[Records]

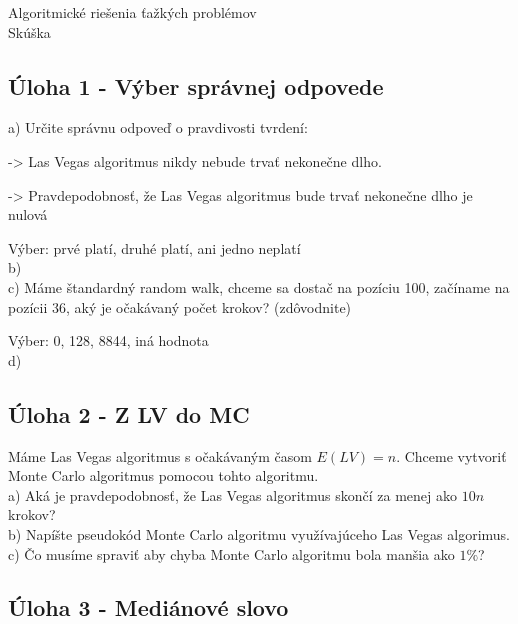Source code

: \documentclass[a4paper]{article}
\begin{document}
 
	
\pagestyle{plain}

\begin{center}
	\sc\large
	Algoritmické riešenia ťažkých problémov\\
	Skúška
\end{center}

\subsection*{Úloha 1 - Výber správnej odpovede}

a) Určite správnu odpoveď o pravdivosti tvrdení:

-> Las Vegas algoritmus nikdy nebude trvať nekonečne dlho.

-> Pravdepodobnosť, že Las Vegas algoritmus bude trvať nekonečne dlho je nulová

Výber: prvé platí, druhé platí, ani jedno neplatí
\\

b)
\\

c) Máme štandardný random walk, chceme sa dostač na pozíciu 100, začíname na pozícii 36, aký je očakávaný počet krokov? (zdôvodnite)

Výber: 0, 128, 8844, iná hodnota
\\

d) 

\subsection*{Úloha 2 - Z LV do MC}

Máme Las Vegas algoritmus s očakávaným časom $E(LV)=n$. Chceme vytvoriť Monte Carlo algoritmus pomocou tohto algoritmu.
\\

a) Aká je pravdepodobnosť, že Las Vegas algoritmus skončí za menej ako $10n$ krokov?
\\

b) Napíšte pseudokód Monte Carlo algoritmu využívajúceho Las Vegas algorimus.
\\

c) Čo musíme spraviť aby chyba Monte Carlo algoritmu bola manšia ako $1\%$?

\subsection*{Úloha 3 - Mediánové slovo}
\end{document}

[/Records]

Set down every entry above without alteration, but print no images.

Source code

: \documentclass[a4paper]{article}
\begin{document}
 
	
\pagestyle{plain}

\begin{center}
	\sc\large
	Algoritmické riešenia ťažkých problémov\\
	Skúška
\end{center}

\subsection*{Úloha 1 - Výber správnej odpovede}

a) Určite správnu odpoveď o pravdivosti tvrdení:

-> Las Vegas algoritmus nikdy nebude trvať nekonečne dlho.

-> Pravdepodobnosť, že Las Vegas algoritmus bude trvať nekonečne dlho je nulová

Výber: prvé platí, druhé platí, ani jedno neplatí
\\

b)
\\

c) Máme štandardný random walk, chceme sa dostač na pozíciu 100, začíname na pozícii 36, aký je očakávaný počet krokov? (zdôvodnite)

Výber: 0, 128, 8844, iná hodnota
\\

d) 

\subsection*{Úloha 2 - Z LV do MC}

Máme Las Vegas algoritmus s očakávaným časom $E(LV)=n$. Chceme vytvoriť Monte Carlo algoritmus pomocou tohto algoritmu.
\\

a) Aká je pravdepodobnosť, že Las Vegas algoritmus skončí za menej ako $10n$ krokov?
\\

b) Napíšte pseudokód Monte Carlo algoritmu využívajúceho Las Vegas algorimus.
\\

c) Čo musíme spraviť aby chyba Monte Carlo algoritmu bola manšia ako $1\%$?

\subsection*{Úloha 3 - Mediánové slovo}
\end{document}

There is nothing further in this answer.